I soldi per i redditi di cittadinanza ci sono, per i lavoratori fragili no.

Lo strumento proposto fin dal governo Conte 1 per combattere la povertà dimostra che questo obiettivo non è stato raggiunto, almeno non appieno. La realtà sopravanza le aspettative dei riformatori astratti. Nel frattempo, mancando le risorse, non si aiutano a sufficienza i cosiddetti lavoratori fragili.

Dopo il DL 105 del 23 luglio 2021 che ha “concesso” ai lavoratori fragili pubblici e privati di poter usufruire a domanda dello smart working fino al 31 ottobre p.v. (mentre contemporaneamente lo stato di emergenza veniva prorogato fino al 31 dicembre 2021, in ciò creando una evidente discrasia tra le due date e ci si chiede come sia stato possibile che nessun Ministro e nessun tecnico che si occupa di tale fattispecie ci abbia pensato) arriva adesso un’altra tegola per questa categoria di lavoratori “ammalati e sfortunati” perché devono lottare con la propria patologia grave (parliamo di chemioterapici, immunodepressi, titolari di legge 104/92 che tutela le invalidità), ma anche con la burocrazia e le scelte della politica spesso posticce incomplete, inspiegabili se non con poco nobili motivazioni.

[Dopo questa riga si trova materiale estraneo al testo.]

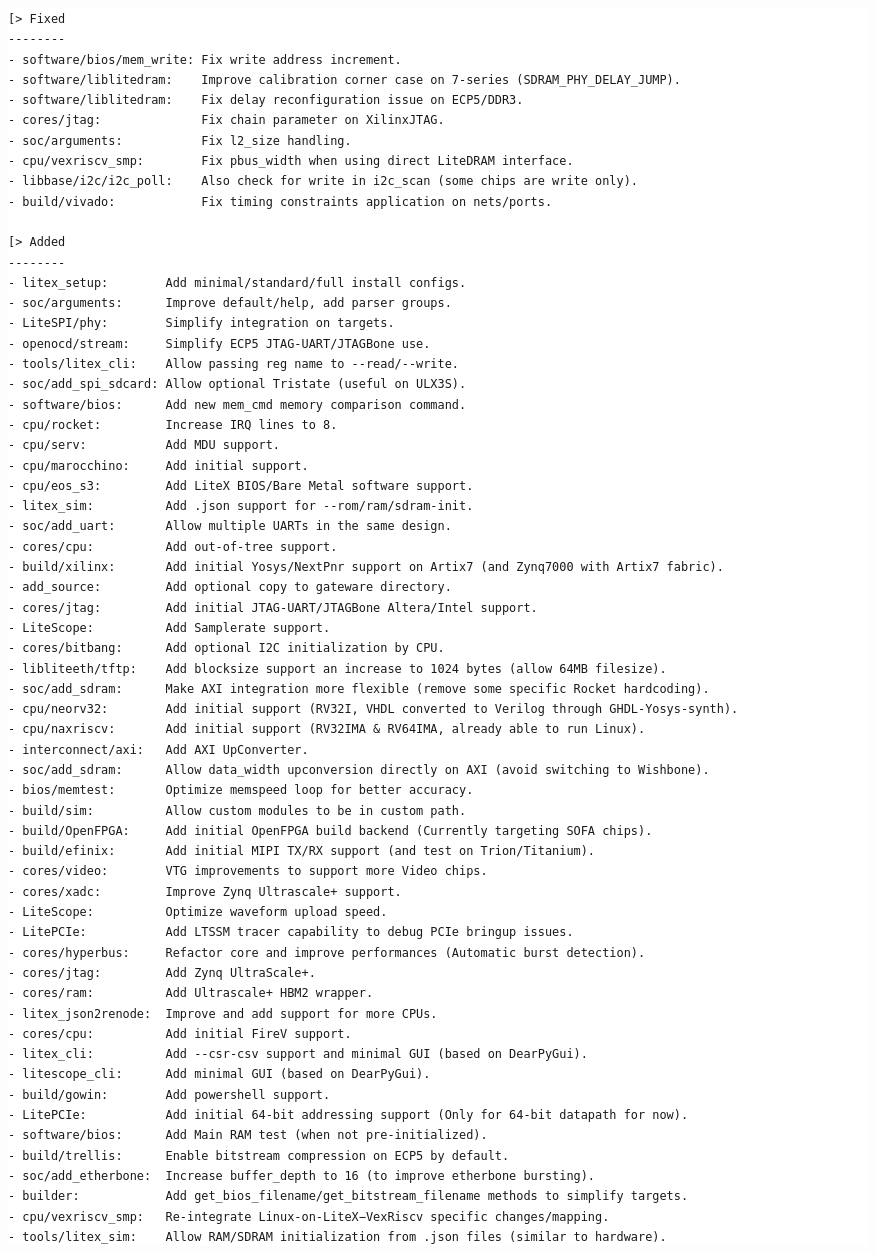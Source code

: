 	[> Fixed
	--------
	- software/bios/mem_write: Fix write address increment.
	- software/liblitedram:    Improve calibration corner case on 7-series (SDRAM_PHY_DELAY_JUMP).
	- software/liblitedram:    Fix delay reconfiguration issue on ECP5/DDR3.
	- cores/jtag:              Fix chain parameter on XilinxJTAG.
	- soc/arguments:           Fix l2_size handling.
	- cpu/vexriscv_smp:        Fix pbus_width when using direct LiteDRAM interface.
	- libbase/i2c/i2c_poll:    Also check for write in i2c_scan (some chips are write only).
	- build/vivado:            Fix timing constraints application on nets/ports.

    [> Added
	--------
	- litex_setup:        Add minimal/standard/full install configs.
	- soc/arguments:      Improve default/help, add parser groups.
	- LiteSPI/phy:        Simplify integration on targets.
	- openocd/stream:     Simplify ECP5 JTAG-UART/JTAGBone use.
	- tools/litex_cli:    Allow passing reg name to --read/--write.
	- soc/add_spi_sdcard: Allow optional Tristate (useful on ULX3S).
	- software/bios:      Add new mem_cmd memory comparison command.
	- cpu/rocket:         Increase IRQ lines to 8.
	- cpu/serv:           Add MDU support.
	- cpu/marocchino:     Add initial support.
	- cpu/eos_s3:         Add LiteX BIOS/Bare Metal software support.
	- litex_sim:          Add .json support for --rom/ram/sdram-init.
	- soc/add_uart:       Allow multiple UARTs in the same design.
	- cores/cpu:          Add out-of-tree support.
	- build/xilinx:       Add initial Yosys/NextPnr support on Artix7 (and Zynq7000 with Artix7 fabric).
	- add_source:         Add optional copy to gateware directory.
	- cores/jtag:         Add initial JTAG-UART/JTAGBone Altera/Intel support.
	- LiteScope:          Add Samplerate support.
	- cores/bitbang:      Add optional I2C initialization by CPU.
	- libliteeth/tftp:    Add blocksize support an increase to 1024 bytes (allow 64MB filesize).
	- soc/add_sdram:      Make AXI integration more flexible (remove some specific Rocket hardcoding).
	- cpu/neorv32:        Add initial support (RV32I, VHDL converted to Verilog through GHDL-Yosys-synth).
	- cpu/naxriscv:       Add initial support (RV32IMA & RV64IMA, already able to run Linux).
	- interconnect/axi:   Add AXI UpConverter.
	- soc/add_sdram:      Allow data_width upconversion directly on AXI (avoid switching to Wishbone).
	- bios/memtest:       Optimize memspeed loop for better accuracy.
	- build/sim:          Allow custom modules to be in custom path.
	- build/OpenFPGA:     Add initial OpenFPGA build backend (Currently targeting SOFA chips).
	- build/efinix:       Add initial MIPI TX/RX support (and test on Trion/Titanium).
	- cores/video:        VTG improvements to support more Video chips.
	- cores/xadc:         Improve Zynq Ultrascale+ support.
	- LiteScope:          Optimize waveform upload speed.
	- LitePCIe:           Add LTSSM tracer capability to debug PCIe bringup issues.
	- cores/hyperbus:     Refactor core and improve performances (Automatic burst detection).
	- cores/jtag:         Add Zynq UltraScale+.
	- cores/ram:          Add Ultrascale+ HBM2 wrapper.
	- litex_json2renode:  Improve and add support for more CPUs.
	- cores/cpu:          Add initial FireV support.
	- litex_cli:          Add --csr-csv support and minimal GUI (based on DearPyGui).
	- litescope_cli:      Add minimal GUI (based on DearPyGui).
	- build/gowin:        Add powershell support.
	- LitePCIe:           Add initial 64-bit addressing support (Only for 64-bit datapath for now).
	- software/bios:      Add Main RAM test (when not pre-initialized).
	- build/trellis:      Enable bitstream compression on ECP5 by default.
	- soc/add_etherbone:  Increase buffer_depth to 16 (to improve etherbone bursting).
	- builder:            Add get_bios_filename/get_bitstream_filename methods to simplify targets.
	- cpu/vexriscv_smp:   Re-integrate Linux-on-LiteX−VexRiscv specific changes/mapping.
	- tools/litex_sim:    Allow RAM/SDRAM initialization from .json files (similar to hardware).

Si sapeva già che il citato DL 105 del luglio scorso non prevede la possibilità – per coloro che sono stati certificati temporaneamente inidonei ad espletare l’ordinaria attività lavorativa essendo sovraesposti al rischio di contrarre il Covid 19 – di avvalersi di periodi di assenza equiparati al ricovero ospedaliero, come invece il decreto sostegni varato dal Governo il 19 marzo u.s. aveva riconosciuto fino al 30 giugno 2021.

In questo modo veniva sanato un vulnus che il DPCM 2 marzo 2021 non aveva previsto, in quanto non aveva rinnovato analoga previsione normativa che invece era contemplata all’art. 481 della legge di bilancio 2021 n°178 del 30/12/2020. Con decreto 105 questo “vulnus” ritorna e cambia tutto un’altra volta, solo smart working e fino al 31 ottobre ma se un “fragile” si assenta per malattia o per evitare di contrarre il virus, deve adesso fare ricorso al periodo di comporto contrattuale: se perdura lo stato di emergenza e lo esaurisce può finire prima a metà emolumenti e poi senza stipendio del tutto. 

Il motivo lo spiega l’INPS con circolare 2842 del 6 agosto u.s.: non ci sono fondi a disposizione.

Esattamente l’INPS ci informa di non avere soldi per protrarre questa tutela sanitaria a favore di lavoratori gravemente ammalati, soggetti a terapie immunodepressive o chemioterapiche.

Nello stesso tempo si viene a sapere da giornali e TV che il reddito di cittadinanza resta inalterato sine die: chi lo ha finora percepito continuerà dunque a ricevere l’emolumento mensile, molti pur avendo rifiutato opportunità di lavoro, mentre nessuno ha spiegato se dello stesso privilegio potranno usufruire i cd. “navigator”, una categoria di procacciatori di impiego che una parte politica ha voluto e difende nonostante l’evidente bilancio fallimentare del compito assegnato. Valga la conclusione di un saggio’ ad hoc’del Prof. GB Sgritta della Sapienza di Roma: “Che il Rdc sia finanziariamente sostenibile prima e dopo il 2021, stante la situazione economica e l’instabilità del quadro politico, è al momento imprevedibile; che possa contribuire a semplificare la giungla delle indennità, degli assegni, dei sussidi nazionali e locali, anche questo è, allo stato, improbabile. Ciò che certamente non potrà fare è abolire la povertà”.

Non si ha notizia finora di eventuali ripensamenti, tutto continua all’insegna del rinvio dello status quo.

Ma sorge spontaneo l’obbligo morale di comparare questo trattamento protettivo e dispendioso con la riposta negativa dell’INPS che nega ai lavoratori fragili la tutela sanitaria finora riconosciuta. Circolano nel corpo sociale molte ingiustizie causate dall’assenza di etica nelle decisioni politiche. Qualcuna, come quella descritta, appare francamente insopportabile. Non è giusto che i deboli soccombano sempre e speriamo che qualcuno si metta presto una mano sulla coscienza.